Assigned task: Every line below that has the string "Hoofdstuk" needs to be copied.

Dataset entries

=== Begin Enclosure ===

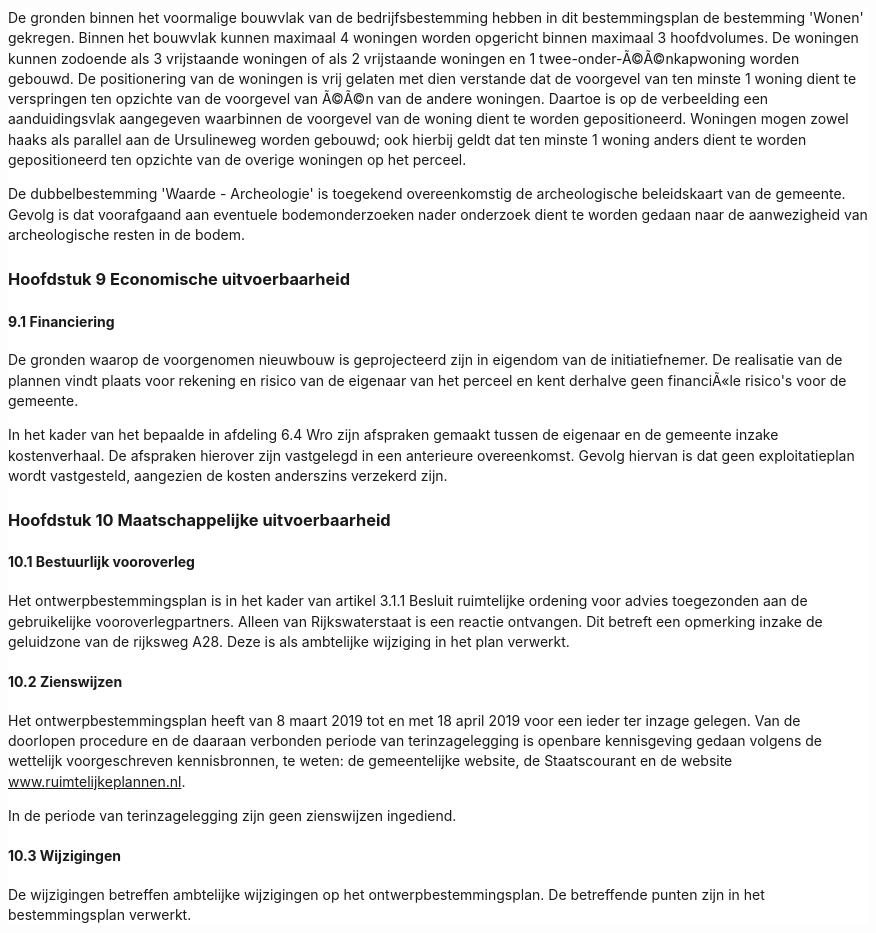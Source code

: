 De gronden binnen het voormalige bouwvlak van de bedrijfsbestemming hebben in dit bestemmingsplan de bestemming 'Wonen' gekregen. Binnen het bouwvlak kunnen maximaal 4 woningen worden opgericht binnen maximaal 3 hoofdvolumes. De woningen kunnen zodoende als 3 vrijstaande woningen of als 2 vrijstaande woningen en 1 twee\-onder\-Ã©Ã©nkapwoning worden gebouwd. De positionering van de woningen is vrij gelaten met dien verstande dat de voorgevel van ten minste 1 woning dient te verspringen ten opzichte van de voorgevel van Ã©Ã©n van de andere woningen. Daartoe is op de verbeelding een aanduidingsvlak aangegeven waarbinnen de voorgevel van de woning dient te worden gepositioneerd. Woningen mogen zowel haaks als parallel aan de Ursulineweg worden gebouwd; ook hierbij geldt dat ten minste 1 woning anders dient te worden gepositioneerd ten opzichte van de overige woningen op het perceel.

De dubbelbestemming 'Waarde \- Archeologie' is toegekend overeenkomstig de archeologische beleidskaart van de gemeente. Gevolg is dat voorafgaand aan eventuele bodemonderzoeken nader onderzoek dient te worden gedaan naar de aanwezigheid van archeologische resten in de bodem.

### Hoofdstuk 9 Economische uitvoerbaarheid

#### 9\.1 Financiering

De gronden waarop de voorgenomen nieuwbouw is geprojecteerd zijn in eigendom van de initiatiefnemer. De realisatie van de plannen vindt plaats voor rekening en risico van de eigenaar van het perceel en kent derhalve geen financiÃ«le risico's voor de gemeente.

In het kader van het bepaalde in afdeling 6\.4 Wro zijn afspraken gemaakt tussen de eigenaar en de gemeente inzake kostenverhaal. De afspraken hierover zijn vastgelegd in een anterieure overeenkomst. Gevolg hiervan is dat geen exploitatieplan wordt vastgesteld, aangezien de kosten anderszins verzekerd zijn.

### Hoofdstuk 10 Maatschappelijke uitvoerbaarheid

#### 10\.1 Bestuurlijk vooroverleg

Het ontwerpbestemmingsplan is in het kader van artikel 3\.1\.1 Besluit ruimtelijke ordening voor advies toegezonden aan de gebruikelijke vooroverlegpartners. Alleen van Rijkswaterstaat is een reactie ontvangen. Dit betreft een opmerking inzake de geluidzone van de rijksweg A28\. Deze is als ambtelijke wijziging in het plan verwerkt.

#### 10\.2 Zienswijzen

Het ontwerpbestemmingsplan heeft van 8 maart 2019 tot en met 18 april 2019 voor een ieder ter inzage gelegen. Van de doorlopen procedure en de daaraan verbonden periode van terinzagelegging is openbare kennisgeving gedaan volgens de wettelijk voorgeschreven kennisbronnen, te weten: de gemeentelijke website, de Staatscourant en de website www.ruimtelijkeplannen.nl.

In de periode van terinzagelegging zijn geen zienswijzen ingediend.

#### 10\.3 Wijzigingen

De wijzigingen betreffen ambtelijke wijzigingen op het ontwerpbestemmingsplan. De betreffende punten zijn in het bestemmingsplan verwerkt.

=== End Enclosure ===

Solved problem:
### Hoofdstuk 9 Economische uitvoerbaarheid
### Hoofdstuk 10 Maatschappelijke uitvoerbaarheid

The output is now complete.